AFL-CIO Elects First Woman President
The AFL-CIO Executive Council announced late last week the election of its new president and leadership team. Liz Shuler has been elected as the first woman to hold the office of President in the history of the labor federation.
“I am humbled, honored and ready to guide this federation forward,” Shuler said after her election. “I believe in my bones the labor movement is the single greatest organized force for progress. This is a moment for us to lead societal transformations—to leverage our power to bring women and people of color from the margins to the center—at work, in our unions and in our economy, and to be the center of gravity for incubating new ideas that will unleash unprecedented union growth.”
The Council also elected United Steelworkers International Vice President Fred Redmond to succeed Shuler as Secretary-Treasurer, the first Black American to hold the number two office, while Tefere Gebre will continue as Executive Vice President.
“I could not be more excited to get to work with President Shuler so we can build on the labor movement’s legacy of change, writing a new chapter that brings the promise of union membership to workers across this country,” Redmond said. “This is the right team at the right time to help bring about the economic and social justice America is hungry for.”
The election of Shuler and Redmond comes after the unexpected passing of Richard Trumka, who served as AFL-CIO president from 2009 until his death on Aug. 5, capping a more than 50-year career.
The terms of the three executive officers run through June 2022, when delegates to the AFL-CIO Convention in Philadelphia will elect leaders for new four-year terms.
In 1993, Shuler was hired as an organizer at Electrical Workers (IBEW) Local 125 where she worked with a broad-based coalition of labor, community and environmental activists. In 1998, Ed Hill, then-secretary-treasurer of the IBEW, assigned Shuler to California where she mobilized IBEW members to help defeat Prop. 226, the so-called paycheck protection initiative that threatened to silence union members in the political process.
Shortly after, John J. Barry, then president of the IBEW at that time, hired her as an international representative in the union’s Political/Legislative Affairs Department in Washington, D.C. In 2004, she was promoted to assistant to the international president, where she served Hill, who had succeeded to the position of president.
In 2009, she joined Trumka, becoming the first woman elected to the position of secretary-treasurer at an AFL-CIO convention and the youngest woman ever on the federation’s Executive Council.
According to the AFL-CIO, in addition to her stewardship of the federation’s finances, Shuler led the AFL-CIO’s initiatives on the future of work, retirement security, the clean energy economy, public safety reform, workforce development, and empowering women and young workers.
Redmond has been a USW member since 1973, when he worked at Reynolds Metals Co. in Chicago.

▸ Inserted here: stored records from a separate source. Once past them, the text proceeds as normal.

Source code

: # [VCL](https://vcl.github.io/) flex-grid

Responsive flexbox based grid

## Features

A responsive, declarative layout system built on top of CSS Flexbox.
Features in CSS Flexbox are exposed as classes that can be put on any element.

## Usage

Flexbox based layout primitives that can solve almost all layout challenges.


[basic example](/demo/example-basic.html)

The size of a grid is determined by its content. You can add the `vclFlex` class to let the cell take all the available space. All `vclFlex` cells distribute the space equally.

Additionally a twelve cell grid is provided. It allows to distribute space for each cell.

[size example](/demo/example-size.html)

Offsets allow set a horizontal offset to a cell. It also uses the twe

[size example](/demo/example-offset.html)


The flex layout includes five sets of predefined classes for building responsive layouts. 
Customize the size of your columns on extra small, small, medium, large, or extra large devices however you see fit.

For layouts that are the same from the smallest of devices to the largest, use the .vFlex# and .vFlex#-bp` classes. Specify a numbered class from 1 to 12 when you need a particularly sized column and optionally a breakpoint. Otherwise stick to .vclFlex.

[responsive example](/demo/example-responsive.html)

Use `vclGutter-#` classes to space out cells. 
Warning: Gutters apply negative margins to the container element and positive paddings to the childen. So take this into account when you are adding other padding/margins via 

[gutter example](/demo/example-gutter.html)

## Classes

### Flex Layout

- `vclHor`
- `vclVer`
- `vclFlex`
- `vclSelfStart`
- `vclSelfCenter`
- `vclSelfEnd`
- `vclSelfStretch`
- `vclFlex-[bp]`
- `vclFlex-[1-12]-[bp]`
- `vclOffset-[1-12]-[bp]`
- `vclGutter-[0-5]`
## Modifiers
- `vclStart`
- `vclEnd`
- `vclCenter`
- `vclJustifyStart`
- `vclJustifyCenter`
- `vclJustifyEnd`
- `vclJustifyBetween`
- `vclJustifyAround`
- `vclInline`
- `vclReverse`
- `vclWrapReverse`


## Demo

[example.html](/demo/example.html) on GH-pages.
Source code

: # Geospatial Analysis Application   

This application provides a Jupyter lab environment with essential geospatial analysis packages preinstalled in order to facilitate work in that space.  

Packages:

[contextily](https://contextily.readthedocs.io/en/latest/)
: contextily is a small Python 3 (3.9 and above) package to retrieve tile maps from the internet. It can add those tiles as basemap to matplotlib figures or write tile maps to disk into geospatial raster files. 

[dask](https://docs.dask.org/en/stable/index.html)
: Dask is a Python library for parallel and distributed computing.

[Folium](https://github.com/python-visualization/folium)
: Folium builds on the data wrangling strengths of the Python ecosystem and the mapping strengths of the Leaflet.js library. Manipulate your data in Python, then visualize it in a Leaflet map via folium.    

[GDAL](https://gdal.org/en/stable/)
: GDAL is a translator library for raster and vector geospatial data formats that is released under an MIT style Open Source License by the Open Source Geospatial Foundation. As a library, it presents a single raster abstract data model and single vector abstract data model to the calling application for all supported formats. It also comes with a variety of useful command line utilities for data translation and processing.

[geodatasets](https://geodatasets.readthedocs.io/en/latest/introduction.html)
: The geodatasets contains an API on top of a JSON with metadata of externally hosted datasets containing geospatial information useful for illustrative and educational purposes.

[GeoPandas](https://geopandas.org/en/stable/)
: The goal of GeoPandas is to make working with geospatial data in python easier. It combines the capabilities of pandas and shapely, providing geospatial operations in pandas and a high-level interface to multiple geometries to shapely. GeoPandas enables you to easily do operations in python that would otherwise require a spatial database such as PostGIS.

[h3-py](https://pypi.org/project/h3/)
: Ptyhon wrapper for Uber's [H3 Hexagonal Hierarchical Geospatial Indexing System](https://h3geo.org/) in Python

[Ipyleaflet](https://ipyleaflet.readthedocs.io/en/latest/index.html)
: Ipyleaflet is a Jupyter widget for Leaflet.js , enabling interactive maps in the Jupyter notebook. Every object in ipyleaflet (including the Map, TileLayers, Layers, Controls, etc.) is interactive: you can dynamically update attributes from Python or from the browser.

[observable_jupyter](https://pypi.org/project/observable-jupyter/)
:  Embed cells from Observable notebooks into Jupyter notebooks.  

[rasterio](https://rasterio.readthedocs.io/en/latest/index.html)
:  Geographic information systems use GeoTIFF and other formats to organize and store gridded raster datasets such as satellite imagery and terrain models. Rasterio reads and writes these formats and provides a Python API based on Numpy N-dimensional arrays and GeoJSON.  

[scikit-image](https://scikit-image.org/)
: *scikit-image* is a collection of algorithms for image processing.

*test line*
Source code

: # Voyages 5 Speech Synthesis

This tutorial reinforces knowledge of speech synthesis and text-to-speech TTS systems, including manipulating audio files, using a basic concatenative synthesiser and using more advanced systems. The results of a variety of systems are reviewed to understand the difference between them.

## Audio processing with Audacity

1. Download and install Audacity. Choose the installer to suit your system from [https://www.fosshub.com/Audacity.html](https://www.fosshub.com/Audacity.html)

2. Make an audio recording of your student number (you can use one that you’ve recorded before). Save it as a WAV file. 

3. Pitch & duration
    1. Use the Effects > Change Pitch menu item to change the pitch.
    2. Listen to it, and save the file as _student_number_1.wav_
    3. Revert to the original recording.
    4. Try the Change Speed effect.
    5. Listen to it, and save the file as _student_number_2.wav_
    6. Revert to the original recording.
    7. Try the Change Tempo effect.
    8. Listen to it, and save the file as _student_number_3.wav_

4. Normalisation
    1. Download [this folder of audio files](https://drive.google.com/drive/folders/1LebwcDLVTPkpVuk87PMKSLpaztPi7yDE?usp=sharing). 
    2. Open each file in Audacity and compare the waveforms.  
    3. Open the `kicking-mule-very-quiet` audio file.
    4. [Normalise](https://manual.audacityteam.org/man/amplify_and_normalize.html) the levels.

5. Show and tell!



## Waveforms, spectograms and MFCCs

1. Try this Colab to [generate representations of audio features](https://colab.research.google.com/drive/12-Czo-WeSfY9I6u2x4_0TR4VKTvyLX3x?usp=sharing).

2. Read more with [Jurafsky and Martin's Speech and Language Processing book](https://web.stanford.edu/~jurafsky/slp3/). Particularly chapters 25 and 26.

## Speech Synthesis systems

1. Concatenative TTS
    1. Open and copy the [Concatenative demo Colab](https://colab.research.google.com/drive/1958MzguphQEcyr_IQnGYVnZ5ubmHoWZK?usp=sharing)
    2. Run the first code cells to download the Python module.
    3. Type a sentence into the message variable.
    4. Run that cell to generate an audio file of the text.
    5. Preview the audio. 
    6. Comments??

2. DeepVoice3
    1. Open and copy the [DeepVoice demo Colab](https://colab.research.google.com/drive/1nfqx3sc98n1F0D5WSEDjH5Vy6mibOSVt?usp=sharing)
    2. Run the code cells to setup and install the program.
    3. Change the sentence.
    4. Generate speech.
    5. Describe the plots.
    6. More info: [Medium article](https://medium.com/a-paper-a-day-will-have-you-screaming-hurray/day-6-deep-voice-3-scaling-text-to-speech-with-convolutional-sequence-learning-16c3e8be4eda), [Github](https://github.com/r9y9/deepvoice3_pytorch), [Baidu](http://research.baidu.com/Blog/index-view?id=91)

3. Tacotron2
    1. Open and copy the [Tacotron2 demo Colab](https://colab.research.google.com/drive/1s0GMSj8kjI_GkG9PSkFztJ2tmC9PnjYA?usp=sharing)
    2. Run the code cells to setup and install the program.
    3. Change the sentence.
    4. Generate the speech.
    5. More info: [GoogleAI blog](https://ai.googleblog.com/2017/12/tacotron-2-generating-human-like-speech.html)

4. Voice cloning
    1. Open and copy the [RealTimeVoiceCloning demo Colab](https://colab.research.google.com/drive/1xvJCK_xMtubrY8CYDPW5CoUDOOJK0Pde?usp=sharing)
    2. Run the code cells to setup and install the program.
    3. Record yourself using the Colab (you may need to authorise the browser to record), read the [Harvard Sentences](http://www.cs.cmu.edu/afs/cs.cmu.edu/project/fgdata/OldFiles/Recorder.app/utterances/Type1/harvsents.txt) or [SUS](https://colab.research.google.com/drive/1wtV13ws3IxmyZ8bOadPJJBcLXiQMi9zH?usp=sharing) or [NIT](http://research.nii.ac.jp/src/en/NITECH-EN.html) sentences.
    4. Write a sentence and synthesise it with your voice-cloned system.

He became active in his local union almost immediately, serving as shop steward and eventually vice president. He served three terms as local president.
Redmond served the USW in various staff and leadership roles, assisting local unions, developing and conducting training programs, and bargaining contracts. As international vice president for human affairs, Redmond oversaw the Civil and Human Rights Department, as well as the union’s shipbuilding, health care and public sector bargaining, and worked with USW allies across the country.
Redmond has a long history of leadership on various boards, including the Coalition of Black Trade Unionists and the A. Philip Randolph Institute. In 2021, Redmond was elected president of the Trade Union Confederation of the Americas.